Um desses 4 mil alunos é Diovanna Negeski, uma brasileira negra que cresceu, como ela própria diz, no fundão da zona leste, no bairro de Itaquera, hoje conhecido em todo o Brasil por abrigar o estádio do Corinthians, também chamado de  Itaquerão.

Bairro de classe média baixa, composto por famílias de trabalhadores, ele é o palco da infância de Diovanna, que foi sendo cuidada por sua avó, já que seus pais tinham que trabalhar para dar uma vida mais confortável à filha. A avó também se virava como podia, fazendo serviços domésticos nas casas da região. 

Querendo que Diovanna  tivesse um futuro diferente dos demais da casa, a avó um dia disse a ela que a condição social da menina a estava fazendo perder a luta para a vida. Motivo: as pessoas mais abastadas tinham acesso a um estudo melhor e a cada dia ganhavam mais distância dela em termos escolares.

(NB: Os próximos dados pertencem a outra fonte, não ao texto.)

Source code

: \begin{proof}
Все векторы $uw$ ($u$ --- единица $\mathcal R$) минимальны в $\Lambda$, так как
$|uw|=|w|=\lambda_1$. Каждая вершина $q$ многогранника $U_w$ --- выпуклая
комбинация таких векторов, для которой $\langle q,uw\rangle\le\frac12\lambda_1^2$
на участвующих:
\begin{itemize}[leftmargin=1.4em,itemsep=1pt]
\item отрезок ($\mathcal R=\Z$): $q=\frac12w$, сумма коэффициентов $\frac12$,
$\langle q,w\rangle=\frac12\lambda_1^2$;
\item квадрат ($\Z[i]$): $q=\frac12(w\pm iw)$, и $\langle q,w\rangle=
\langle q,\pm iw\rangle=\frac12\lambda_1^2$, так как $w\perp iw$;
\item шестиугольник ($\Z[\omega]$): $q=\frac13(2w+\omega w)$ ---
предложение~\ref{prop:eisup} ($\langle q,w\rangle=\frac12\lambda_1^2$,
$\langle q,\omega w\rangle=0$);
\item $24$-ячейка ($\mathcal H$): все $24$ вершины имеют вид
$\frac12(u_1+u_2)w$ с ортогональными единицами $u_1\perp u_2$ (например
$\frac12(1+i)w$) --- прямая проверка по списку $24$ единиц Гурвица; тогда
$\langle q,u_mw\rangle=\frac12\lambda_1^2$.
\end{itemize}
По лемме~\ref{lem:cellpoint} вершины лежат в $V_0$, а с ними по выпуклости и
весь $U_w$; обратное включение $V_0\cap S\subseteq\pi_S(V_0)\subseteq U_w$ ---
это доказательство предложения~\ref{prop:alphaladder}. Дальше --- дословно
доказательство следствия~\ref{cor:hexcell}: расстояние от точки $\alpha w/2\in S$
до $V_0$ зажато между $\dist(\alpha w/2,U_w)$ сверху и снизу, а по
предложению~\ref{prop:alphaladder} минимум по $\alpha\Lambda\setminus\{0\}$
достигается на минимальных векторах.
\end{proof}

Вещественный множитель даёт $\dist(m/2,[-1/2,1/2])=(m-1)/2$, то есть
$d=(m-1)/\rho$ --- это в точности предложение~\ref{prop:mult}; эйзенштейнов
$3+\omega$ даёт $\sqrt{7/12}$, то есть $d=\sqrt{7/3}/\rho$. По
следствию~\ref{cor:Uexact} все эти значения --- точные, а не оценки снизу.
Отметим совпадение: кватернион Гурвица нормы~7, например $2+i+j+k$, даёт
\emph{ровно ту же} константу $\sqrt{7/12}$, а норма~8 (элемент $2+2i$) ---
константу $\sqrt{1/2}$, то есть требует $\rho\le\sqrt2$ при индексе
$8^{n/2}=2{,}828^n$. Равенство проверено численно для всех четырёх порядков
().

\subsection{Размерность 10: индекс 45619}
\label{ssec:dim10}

Aquilo despertou na itaquerense o desejo de brigar por espaço nos melhores bancos escolares. Esse desejo levou Diovanna a avançar nos estudos e, posteriormente, se inscrever no edital Black Stem, do Fundo Baobá, realizado em parceria com a B3 Social e a BRASA. Em 2024, ela foi selecionada na primeira edição do edital e  atualmente está morando e estudando em Xangai.  Fomos conferir como está sendo o dia a dia de transformações em sua vida. 

Como você soube  do edital Black Stem?  Que benefícios essa bolsa tem trazido para você? 

A bolsa do Black STEM foi para mim o alívio, o escape que eu precisava e foi o motivo de hoje eu estar estudando na NYU Xangai, estar inspirando outras pessoas e o motivo de  trazer a minha voz para esse lugar. Minha perspectiva, minha voz, minhas ideias,  porque sem essa bolsa, sem o benefício do Baobá eu não conseguiria viver aqui.  Xangai é uma cidade muito cara. A bolsa que eu recebi da universidade não cobria tudo, então eu tive que  ir atrás do que pudesse me ajudar. Foi quando o Baobá apareceu (fui parar nas inscrições por intermédio de um  amigo na África do Sul que viu). Eu conhecia o Baobá, mas por algum motivo eu não tinha visto as inscrições. Eu não tinha essa informação de que tinha inscrição para pessoas negras que queriam estudar no exterior. Ele, esse amigo querido, o Luís, de Recife, viu que eu tinha todo o perfil e disse que eu tinha que me aplicar para aquilo. Eu já conhecia o Fundo, toda a transparência e toda a cultura das coisas que eles estão fazendo para a comunidade negra. Eu me apliquei e passei e com muito orgulho estou trazendo a força da comunidade negra aqui para a Universidade de Nova York, na China. 

Quando, como e por que você decidiu pela NYU China? Por que um país tão distante e com cultura tão diferente da brasileira? 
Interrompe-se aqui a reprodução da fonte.